## [How to complete this task]
Copy every entry exactly as given, minus the images.

## [Input for this task]

------

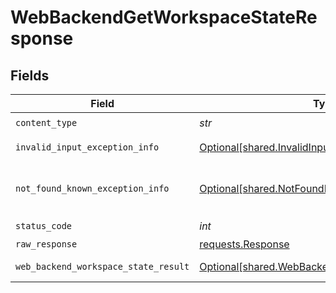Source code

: # WebBackendGetWorkspaceStateResponse


## Fields

| Field                                                                                                    | Type                                                                                                     | Required                                                                                                 | Description                                                                                              |
| -------------------------------------------------------------------------------------------------------- | -------------------------------------------------------------------------------------------------------- | -------------------------------------------------------------------------------------------------------- | -------------------------------------------------------------------------------------------------------- |
| `content_type`                                                                                           | *str*                                                                                                    | :heavy_check_mark:                                                                                       | N/A                                                                                                      |
| `invalid_input_exception_info`                                                                           | [Optional[shared.InvalidInputExceptionInfo]](../../models/shared/invalidinputexceptioninfo.md)           | :heavy_minus_sign:                                                                                       | Input failed validation                                                                                  |
| `not_found_known_exception_info`                                                                         | [Optional[shared.NotFoundKnownExceptionInfo]](../../models/shared/notfoundknownexceptioninfo.md)         | :heavy_minus_sign:                                                                                       | Object with given id was not found.                                                                      |
| `status_code`                                                                                            | *int*                                                                                                    | :heavy_check_mark:                                                                                       | N/A                                                                                                      |
| `raw_response`                                                                                           | [requests.Response](https://requests.readthedocs.io/en/latest/api/#requests.Response)                    | :heavy_minus_sign:                                                                                       | N/A                                                                                                      |
| `web_backend_workspace_state_result`                                                                     | [Optional[shared.WebBackendWorkspaceStateResult]](../../models/shared/webbackendworkspacestateresult.md) | :heavy_minus_sign:                                                                                       | Successful operation                                                                                     |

------

## [Response]
Source code

: # WebBackendGetWorkspaceStateResponse


## Fields

| Field                                                                                                    | Type                                                                                                     | Required                                                                                                 | Description                                                                                              |
| -------------------------------------------------------------------------------------------------------- | -------------------------------------------------------------------------------------------------------- | -------------------------------------------------------------------------------------------------------- | -------------------------------------------------------------------------------------------------------- |
| `content_type`                                                                                           | *str*                                                                                                    | :heavy_check_mark:                                                                                       | N/A                                                                                                      |
| `invalid_input_exception_info`                                                                           | [Optional[shared.InvalidInputExceptionInfo]](../../models/shared/invalidinputexceptioninfo.md)           | :heavy_minus_sign:                                                                                       | Input failed validation                                                                                  |
| `not_found_known_exception_info`                                                                         | [Optional[shared.NotFoundKnownExceptionInfo]](../../models/shared/notfoundknownexceptioninfo.md)         | :heavy_minus_sign:                                                                                       | Object with given id was not found.                                                                      |
| `status_code`                                                                                            | *int*                                                                                                    | :heavy_check_mark:                                                                                       | N/A                                                                                                      |
| `raw_response`                                                                                           | [requests.Response](https://requests.readthedocs.io/en/latest/api/#requests.Response)                    | :heavy_minus_sign:                                                                                       | N/A                                                                                                      |
| `web_backend_workspace_state_result`                                                                     | [Optional[shared.WebBackendWorkspaceStateResult]](../../models/shared/webbackendworkspacestateresult.md) | :heavy_minus_sign:                                                                                       | Successful operation                                                                                     |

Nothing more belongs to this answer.